Chapter Eight
Hannah
“Adele, this book— It just killed me.”
“I knew it would.” Adele laughs. “In a good way.”
I clutch my chest. “Good, yes. But I don’t think I’ll ever be the same.”
“A good book will do that to you.”
Last week, after I finished The Amazing Adventures of Kavalier and Clay, Adele got frustrated when Ben took too long to decide on the next book I should read. So she shoved The Poisonwood Bible into my hands and sent me out the door.
She was so right. Talk about a shift in perspective. Even better, Ben had never read it, so we went through it together this week and talked for ages on the phone every night. He loved the book, but I don’t think he was moved the way I was. Maybe he’s just seen more of the world than I have.
“So, Africa,” I say to Adele. “I feel like I could spend the rest of my life just reading about Africa.”

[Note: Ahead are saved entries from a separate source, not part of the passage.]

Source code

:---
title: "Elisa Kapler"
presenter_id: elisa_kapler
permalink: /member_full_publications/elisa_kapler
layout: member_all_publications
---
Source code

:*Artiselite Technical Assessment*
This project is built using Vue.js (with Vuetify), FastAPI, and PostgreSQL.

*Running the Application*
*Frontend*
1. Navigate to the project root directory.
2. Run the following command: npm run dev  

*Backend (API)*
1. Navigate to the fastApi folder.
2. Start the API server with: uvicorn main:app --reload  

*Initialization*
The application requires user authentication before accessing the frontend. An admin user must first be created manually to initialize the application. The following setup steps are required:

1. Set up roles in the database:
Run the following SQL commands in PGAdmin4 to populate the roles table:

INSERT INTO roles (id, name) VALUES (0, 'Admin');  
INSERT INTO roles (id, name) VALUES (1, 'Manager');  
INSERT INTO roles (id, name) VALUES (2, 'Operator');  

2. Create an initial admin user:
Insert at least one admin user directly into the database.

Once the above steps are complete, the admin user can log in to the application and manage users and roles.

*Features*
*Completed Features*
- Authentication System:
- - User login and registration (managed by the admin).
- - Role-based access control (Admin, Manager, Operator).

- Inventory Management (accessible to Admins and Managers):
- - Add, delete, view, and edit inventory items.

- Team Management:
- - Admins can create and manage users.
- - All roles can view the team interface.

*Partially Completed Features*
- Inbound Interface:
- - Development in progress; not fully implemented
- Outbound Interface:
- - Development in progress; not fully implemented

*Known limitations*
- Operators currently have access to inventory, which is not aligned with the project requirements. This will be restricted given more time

“There are other books,” Ben protests from behind the counter. “I have some ideas about your next read.”
“Of course you do, sweetie.” Adele pats his hand consolingly. “But Hannah’s got to get her feelings out about this one first.”
Ben frowns and Adele laughs.
“Let the girl like her book, Ben.” That girl, Alex, from the coffee shop across the street is spending her break in the store. She’s leaning on the counter, flipping through a magazine, and occasionally contributing to the conversation happening around her.
Ben frowns but he doesn’t say anything.
“There is no place on earth like Africa,” Adele says. “I was there, you know.”
“You were?”
She nods, and her eyes fill with tears. “In seventy-one, with the Peace Corps. We were in Zambia, not the Congo, like they were in the book. But the people… Oh, they laughed at us at first. And we did plenty to earn that laughter. But once they understood we really wanted to help, and once we understood there are lots of ways to help outside of training stipulations, they treated us like family. We did a lot of good. It broke my heart to leave. I felt like I was leaving part of myself behind.”
“Why don’t you go back?” I ask.
“I loved it, but it wasn’t easy. And I’m too old now. That’s a young person’s life. That’s an adventure for someone like you.”
I blink. “Me? Oh, no, I could never do something like that.”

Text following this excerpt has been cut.